• EXERCISE INSTRUCTIONS: With the pictures left aside, write out the entries that follow exactly.

[Saved entries]
----

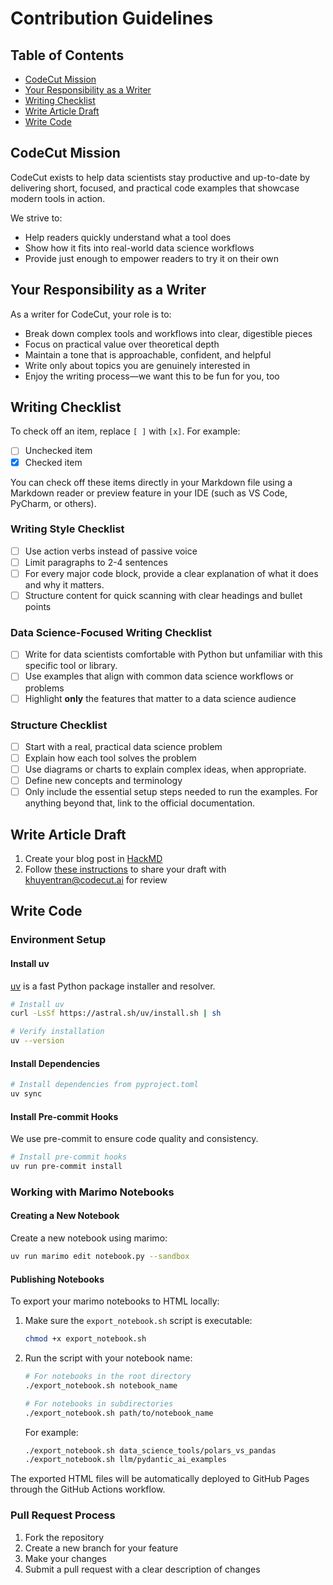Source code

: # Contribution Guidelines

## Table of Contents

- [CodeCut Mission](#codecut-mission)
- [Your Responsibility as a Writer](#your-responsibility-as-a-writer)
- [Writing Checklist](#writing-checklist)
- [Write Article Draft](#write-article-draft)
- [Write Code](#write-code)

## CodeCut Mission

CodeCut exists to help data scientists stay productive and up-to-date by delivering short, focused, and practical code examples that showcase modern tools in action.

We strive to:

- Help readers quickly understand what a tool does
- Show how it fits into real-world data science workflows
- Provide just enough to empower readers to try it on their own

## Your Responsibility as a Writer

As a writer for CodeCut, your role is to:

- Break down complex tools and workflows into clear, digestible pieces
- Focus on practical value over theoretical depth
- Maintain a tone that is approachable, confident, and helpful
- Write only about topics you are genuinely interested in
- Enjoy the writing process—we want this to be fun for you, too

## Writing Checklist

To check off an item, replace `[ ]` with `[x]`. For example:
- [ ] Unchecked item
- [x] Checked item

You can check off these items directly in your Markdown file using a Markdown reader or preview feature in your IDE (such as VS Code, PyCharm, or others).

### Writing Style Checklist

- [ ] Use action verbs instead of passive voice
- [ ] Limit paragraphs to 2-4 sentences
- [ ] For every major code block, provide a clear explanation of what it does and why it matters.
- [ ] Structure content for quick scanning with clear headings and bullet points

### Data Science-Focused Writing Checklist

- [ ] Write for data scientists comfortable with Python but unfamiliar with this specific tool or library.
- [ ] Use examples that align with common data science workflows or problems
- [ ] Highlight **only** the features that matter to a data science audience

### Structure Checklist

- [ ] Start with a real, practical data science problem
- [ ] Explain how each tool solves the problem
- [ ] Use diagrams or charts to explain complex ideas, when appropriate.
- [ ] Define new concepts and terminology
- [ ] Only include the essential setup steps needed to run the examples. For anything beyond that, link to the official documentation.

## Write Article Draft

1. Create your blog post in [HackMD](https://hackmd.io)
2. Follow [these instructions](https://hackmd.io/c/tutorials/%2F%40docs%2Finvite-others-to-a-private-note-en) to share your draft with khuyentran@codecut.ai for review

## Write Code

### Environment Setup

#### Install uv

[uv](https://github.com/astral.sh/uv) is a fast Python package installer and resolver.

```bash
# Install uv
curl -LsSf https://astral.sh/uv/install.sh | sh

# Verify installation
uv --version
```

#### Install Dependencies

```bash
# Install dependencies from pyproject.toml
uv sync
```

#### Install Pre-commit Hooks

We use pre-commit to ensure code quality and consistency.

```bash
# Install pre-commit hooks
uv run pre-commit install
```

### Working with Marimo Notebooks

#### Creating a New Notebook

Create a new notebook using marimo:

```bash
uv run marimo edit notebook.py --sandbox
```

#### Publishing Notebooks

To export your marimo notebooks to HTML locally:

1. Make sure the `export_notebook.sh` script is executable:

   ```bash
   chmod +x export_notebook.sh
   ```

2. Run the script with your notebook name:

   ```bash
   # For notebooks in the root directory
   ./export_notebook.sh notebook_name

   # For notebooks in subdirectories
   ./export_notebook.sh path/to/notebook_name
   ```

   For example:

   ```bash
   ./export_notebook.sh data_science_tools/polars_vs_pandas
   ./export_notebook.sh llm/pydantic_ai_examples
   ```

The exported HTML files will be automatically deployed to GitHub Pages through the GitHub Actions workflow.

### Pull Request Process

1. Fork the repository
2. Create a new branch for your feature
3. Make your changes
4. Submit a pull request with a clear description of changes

----

• RESULT FOR THIS EXERCISE:
Source code

: # Contribution Guidelines

## Table of Contents

- [CodeCut Mission](#codecut-mission)
- [Your Responsibility as a Writer](#your-responsibility-as-a-writer)
- [Writing Checklist](#writing-checklist)
- [Write Article Draft](#write-article-draft)
- [Write Code](#write-code)

## CodeCut Mission

CodeCut exists to help data scientists stay productive and up-to-date by delivering short, focused, and practical code examples that showcase modern tools in action.

We strive to:

- Help readers quickly understand what a tool does
- Show how it fits into real-world data science workflows
- Provide just enough to empower readers to try it on their own

## Your Responsibility as a Writer

As a writer for CodeCut, your role is to:

- Break down complex tools and workflows into clear, digestible pieces
- Focus on practical value over theoretical depth
- Maintain a tone that is approachable, confident, and helpful
- Write only about topics you are genuinely interested in
- Enjoy the writing process—we want this to be fun for you, too

## Writing Checklist

To check off an item, replace `[ ]` with `[x]`. For example:
- [ ] Unchecked item
- [x] Checked item

You can check off these items directly in your Markdown file using a Markdown reader or preview feature in your IDE (such as VS Code, PyCharm, or others).

### Writing Style Checklist

- [ ] Use action verbs instead of passive voice
- [ ] Limit paragraphs to 2-4 sentences
- [ ] For every major code block, provide a clear explanation of what it does and why it matters.
- [ ] Structure content for quick scanning with clear headings and bullet points

### Data Science-Focused Writing Checklist

- [ ] Write for data scientists comfortable with Python but unfamiliar with this specific tool or library.
- [ ] Use examples that align with common data science workflows or problems
- [ ] Highlight **only** the features that matter to a data science audience

### Structure Checklist

- [ ] Start with a real, practical data science problem
- [ ] Explain how each tool solves the problem
- [ ] Use diagrams or charts to explain complex ideas, when appropriate.
- [ ] Define new concepts and terminology
- [ ] Only include the essential setup steps needed to run the examples. For anything beyond that, link to the official documentation.

## Write Article Draft

1. Create your blog post in [HackMD](https://hackmd.io)
2. Follow [these instructions](https://hackmd.io/c/tutorials/%2F%40docs%2Finvite-others-to-a-private-note-en) to share your draft with khuyentran@codecut.ai for review

## Write Code

### Environment Setup

#### Install uv

[uv](https://github.com/astral.sh/uv) is a fast Python package installer and resolver.

```bash
# Install uv
curl -LsSf https://astral.sh/uv/install.sh | sh

# Verify installation
uv --version
```

#### Install Dependencies

```bash
# Install dependencies from pyproject.toml
uv sync
```

#### Install Pre-commit Hooks

We use pre-commit to ensure code quality and consistency.

```bash
# Install pre-commit hooks
uv run pre-commit install
```

### Working with Marimo Notebooks

#### Creating a New Notebook

Create a new notebook using marimo:

```bash
uv run marimo edit notebook.py --sandbox
```

#### Publishing Notebooks

To export your marimo notebooks to HTML locally:

1. Make sure the `export_notebook.sh` script is executable:

   ```bash
   chmod +x export_notebook.sh
   ```

2. Run the script with your notebook name:

   ```bash
   # For notebooks in the root directory
   ./export_notebook.sh notebook_name

   # For notebooks in subdirectories
   ./export_notebook.sh path/to/notebook_name
   ```

   For example:

   ```bash
   ./export_notebook.sh data_science_tools/polars_vs_pandas
   ./export_notebook.sh llm/pydantic_ai_examples
   ```

The exported HTML files will be automatically deployed to GitHub Pages through the GitHub Actions workflow.

### Pull Request Process

1. Fork the repository
2. Create a new branch for your feature
3. Make your changes
4. Submit a pull request with a clear description of changes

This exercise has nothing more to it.